Why did the Egyptians reverence this star and hold it sacred while the ancient Greeks watched the same heliacal rising and vehemently denounced it for journeying so close to the sun at a season when additional heat was least desired? The Egyptians thought little about the heat, but with the appearance of this star just before the rising of the sun they knew that the season had arrived for the annual overflow of the Nile.

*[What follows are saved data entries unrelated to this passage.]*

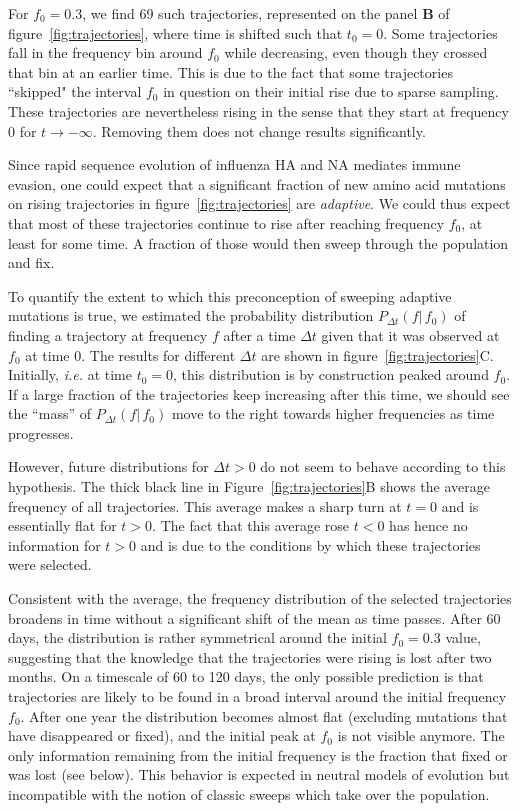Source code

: \documentclass[reprint,amsmath,amssymb,superscriptaddress,showpacs,pre]{revtex4-1}
\begin{document}
For $f_0=0.3$, we find 69 such trajectories, represented on the panel \textbf{B} of figure~\ref{fig:trajectories}, where time is shifted such that $t_0 = 0$. 
Some trajectories fall in the frequency bin around $f_0$ while decreasing, even though they crossed that bin at an earlier time. 
This is due to the fact that some trajectories ``skipped" the interval $f_0$ in question on their initial rise due to sparse sampling. 
These trajectories are nevertheless rising in the sense that they start at frequency 0 for $t\rightarrow -\infty$. 
Removing them does not change results significantly. 

Since rapid sequence evolution of influenza HA and NA mediates immune evasion, one could expect that a significant fraction of new amino acid mutations on rising trajectories in figure~\ref{fig:trajectories} are \emph{adaptive}. 
We could thus expect that most of these trajectories continue to rise after reaching frequency $f_0$, at least for some time. 
A fraction of those would then sweep through the population and fix. 

To quantify the extent to which this preconception of sweeping adaptive mutations is true, we estimated the probability distribution $P_{\Delta t}(f\vert\,f_0)$ of finding a trajectory at frequency $f$ after a time $\Delta t$ given that it was observed at $f_0$ at time $0$. 
The results for different $\Delta t$ are shown in figure~\ref{fig:trajectories}C. 
Initially, \emph{i.e.} at time $t_0=0$, this distribution is by construction peaked around $f_0$. 
If a large fraction of the trajectories keep increasing after this time, we should see the ``mass'' of $P_{\Delta t}(f\vert\,f_0)$ move to the right towards higher frequencies as time progresses.

However, future distributions for $\Delta t >0$ do not seem to behave according to this hypothesis. 
The thick black line in Figure~\ref{fig:trajectories}B shows the average frequency of all trajectories. 
This average makes a sharp turn at $t=0$ and is essentially flat for $t>0$.
The fact that this average rose $t<0$ has hence no information for $t>0$ and is due to the conditions by which these trajectories were selected.

Consistent with the average, the frequency distribution of the selected trajectories broadens in time without a significant shift of the mean as time passes. 
After 60 days, the distribution is rather symmetrical around the initial $f_0=0.3$ value, suggesting that the knowledge that the trajectories were rising is lost after two months. 
On a timescale of 60 to 120 days, the only possible prediction is that trajectories are likely to be found in a broad interval around the initial frequency $f_0$. 
After one year the distribution becomes almost flat (excluding mutations that have disappeared or fixed), and the initial peak at $f_0$ is not visible anymore. 
The only information remaining from the initial frequency is the fraction that fixed or was lost (see below). 
This behavior is expected in neutral models of evolution \citep{kimura_diffusion_1964} but incompatible with the notion of classic sweeps which take over the population. 
\end{document}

"Far in the south the daring waters rise,
As in disdain of Cancer's burning skies;
Thence, with a downward course, then seek the main,
Direct against the lazy northern wain."
Lucan's Pharsalia.

This heliacal rising of Sirius, which the Egyptians called Sothis, was an event which needs must be heeded, for, having no calendars in those ancient days, it served as a warning that the river would soon overflow its banks and make a vast sea of the lowlands. It then behooved the husbandmen and gardeners to act quickly, and move themselves and their herds and flocks up to the dykes in a place of safety.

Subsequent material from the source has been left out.